Małgorzata Stręciwilk była jedną z trzech osób rekomendowanych na stanowisko prezesa UZP w rozstrzygniętym w styczniu konkursie. Dzisiaj oficjalnie otrzymała nominację od premier Beaty Szydło. W ten sposób urząd ten po ponad dwóch latach wreszcie będzie miał pełnoprawnego szefa. Od grudnia 2013 r., kiedy to odwołano prezesa Jacka Sadowego stanowisko to pozostawało nieobsadzone, a urzędem rządzili wiceprezesi.
Stręciwilk od lat jest związana z systemem zamówień publicznych. Gdy spory przetargowe rozstrzygały jeszcze zespoły arbitrów pełniła funkcję Dyrektora Wydziału Odwołań w UZP. Później pracowała w firmie doradczej, a następnie została członkiem Krajowej Izby Odwoławczej i przez kilka lat, obok orzekania, pełniła też funkcję rzecznika prasowego tego quasi-sądowego organu.

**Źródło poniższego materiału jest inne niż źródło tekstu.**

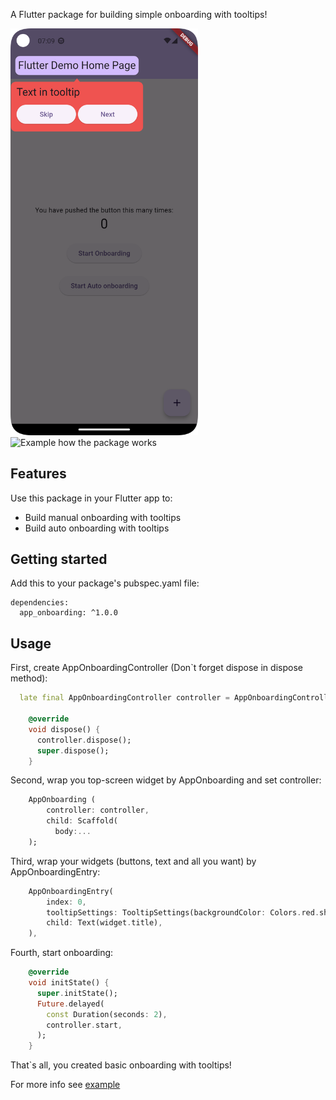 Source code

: A Flutter package for building simple onboarding with tooltips!

<img alt="Example screenshot" src="/assets/top_screenshot.png" width="300"/>
<img alt="Example how the package works" src="/assets/first_screen_record.gif" width="300"/>

## Features

Use this package in your Flutter app to:
- Build manual onboarding with tooltips
- Build auto onboarding with tooltips

## Getting started

Add this to your package's pubspec.yaml file:
```
dependencies:
  app_onboarding: ^1.0.0
```

## Usage

First, create AppOnboardingController (Don`t forget dispose in dispose method):
```dart
  late final AppOnboardingController controller = AppOnboardingController();

    @override
    void dispose() {
      controller.dispose();
      super.dispose();
    }
```

Second, wrap you top-screen widget by AppOnboarding and set controller:
```dart
    AppOnboarding (
        controller: controller,
        child: Scaffold(
          body:...
    );
```

Third, wrap your widgets (buttons, text and all you want) by AppOnboardingEntry:
```dart
    AppOnboardingEntry(
        index: 0,
        tooltipSettings: TooltipSettings(backgroundColor: Colors.red.shade400),
        child: Text(widget.title),
    ),
```

Fourth, start onboarding:
```dart
    @override
    void initState() {
      super.initState();
      Future.delayed(
        const Duration(seconds: 2),
        controller.start,
      );
    }
```

That`s all, you created basic onboarding with tooltips!

For more info see <a href="https://github.com/crefter/app_onboarding/blob/master/example/lib/main.dart">example</a>
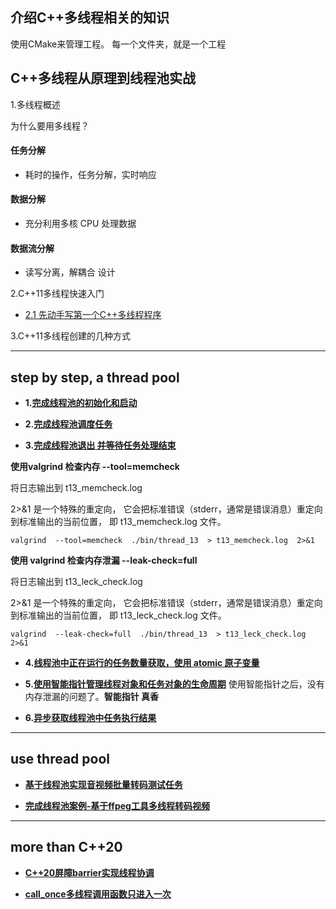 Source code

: ## 介绍C++多线程相关的知识

使用CMake来管理工程。
每一个文件夹，就是一个工程


## C++多线程从原理到线程池实战


1.多线程概述

为什么要用多线程？
#### 任务分解
 - 耗时的操作，任务分解，实时响应
#### 数据分解
 - 充分利用多核 CPU 处理数据
#### 数据流分解
 - 读写分离，解耦合 设计

2.C++11多线程快速入门
* [2.1 先动手写第一个C++多线程程序](./thread_001/readme.md)

3.C++11多线程创建的几种方式






-------------------------------------
## step by step, a thread pool

 * **1.[完成线程池的初始化和启动](./thread_011/readme.md)**

 * **2.[完成线程池调度任务](./thread_012/readme.md)**

 * **3.[完成线程池退出 并等待任务处理结束](./thread_013/readme.md)**


**使用valgrind 检查内存 --tool=memcheck**

将日志输出到 t13_memcheck.log

2>&1 是一个特殊的重定向，
它会把标准错误（stderr，通常是错误消息）重定向到标准输出的当前位置，
即 t13_memcheck.log 文件。

```shell
valgrind  --tool=memcheck  ./bin/thread_13  > t13_memcheck.log  2>&1
```


**使用 valgrind 检查内存泄漏 --leak-check=full**

将日志输出到 t13_leck_check.log

2>&1 是一个特殊的重定向，
它会把标准错误（stderr，通常是错误消息）重定向到标准输出的当前位置，
即 t13_leck_check.log 文件。

```shell
valgrind  --leak-check=full  ./bin/thread_13  > t13_leck_check.log  2>&1
```


 * **4.[线程池中正在运行的任务数量获取，使用 atomic 原子变量](./thread_014/readme.md)**
  
 * **5.[使用智能指针管理线程对象和任务对象的生命周期](./thread_015/readme.md)**
  使用智能指针之后，没有内存泄漏的问题了。**智能指针 真香**

 * **6.[异步获取线程池中任务执行结果](./thread_016/readme.md)**


-------------------------------------
## use thread pool

 * **[基于线程池实现音视频批量转码测试任务](./thread_017/readme.md)**

 * **[完成线程池案例-基于ffpeg工具多线程转码视频](./thread_018/readme.md)**

-------------------------------------

## more than C++20

 * **[C++20屏障barrier实现线程协调](./thread_019/readme.md)**

 * **[call_once多线程调用函数只进入一次](./thread_020/readme.md)**

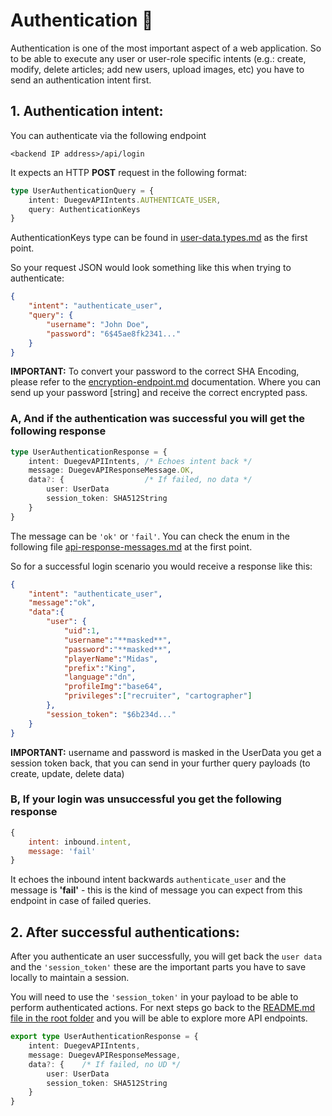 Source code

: # Authentication 🔐

Authentication is one of the most important aspect of a web application. So to be able to execute any user or user-role specific intents (e.g.: create, modify, delete articles; add new users, upload images, etc) you have to send an authentication intent first.

## 1. Authentication intent:

You can authenticate via the following endpoint

``<backend IP address>/api/login``

It expects an HTTP **POST** request in the following format:

```Typescript
type UserAuthenticationQuery = {
    intent: DuegevAPIIntents.AUTHENTICATE_USER,
    query: AuthenticationKeys
}
```

AuthenticationKeys type can be found in [user-data.types.md](./types/user-data.types.md) as the first point.

So your request JSON would look something like this when trying to authenticate:
```JSON
{
    "intent": "authenticate_user",
    "query": {
        "username": "John Doe",
        "password": "6$45ae8fk2341..."
    }
}
```

**IMPORTANT:** To convert your password to the correct SHA Encoding, please refer to the [encryption-endpoint.md](./encryption-endpoint.md) documentation. Where you can send up your password [string] and receive the correct encrypted pass.

### A, And if the authentication was **successful** you will get the following response

```Typescript
type UserAuthenticationResponse = {
    intent: DuegevAPIIntents, /* Echoes intent back */
    message: DuegevAPIResponseMessage.OK,
    data?: {                  /* If failed, no data */
        user: UserData
        session_token: SHA512String
    } 
}
```

The message can be ``'ok'`` or ``'fail'``. You can check the enum in the following file [api-response-messages.md](./enums/api-response-messages.md) at the first point. 

So for a successful login scenario you would receive a response like this:
```JSON
{
    "intent": "authenticate_user",
    "message":"ok",
    "data":{
        "user": {
            "uid":1,
            "username":"**masked**",
            "password":"**masked**",
            "playerName":"Midas",
            "prefix":"King",
            "language":"dn",
            "profileImg":"base64",
            "privileges":["recruiter", "cartographer"]
        },
        "session_token": "$6b234d..."
    }
}

```

**IMPORTANT:** username and password is masked in the UserData you get a session token back, that you can send in your further query payloads (to create, update, delete data)

### B, If your login was unsuccessful you get the following response

```Javascript
{ 
    intent: inbound.intent, 
    message: 'fail' 
}
```

It echoes the inbound intent backwards ``authenticate_user`` and the message is **'fail'** - this is the kind of message you can expect from this endpoint in case of failed queries.


## 2. After successful authentications:

After you authenticate an user successfully, you will get back the ``user data`` and the ``'session_token'`` these are the important parts you have to save locally to maintain a session.

You will need to use the ``'session_token'`` in your payload to be able to perform authenticated actions. For next steps go back to the [README.md file in the root folder](../README.md) and you will be able to explore more API endpoints. 

```Typescript
export type UserAuthenticationResponse = {
    intent: DuegevAPIIntents,
    message: DuegevAPIResponseMessage,
    data?: {    /* If failed, no UD */
        user: UserData
        session_token: SHA512String
    }
}
```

Co znamienne, Stręciwilk już po raz drugi była rekomendowana na stanowisko prezesa UZP. Pierwszy konkurs ogłoszono jeszcze jeszcze za czasów rządu Donalda Tuska. Komisja konkursowa wskazała wówczas jako jedynego kandydata właśnie Stręciwilk. Następczyni Tuska, premier Ewa Kopacz, z niewiadomych względów nie zdecydowała się jednak powołać jej na stanowisko.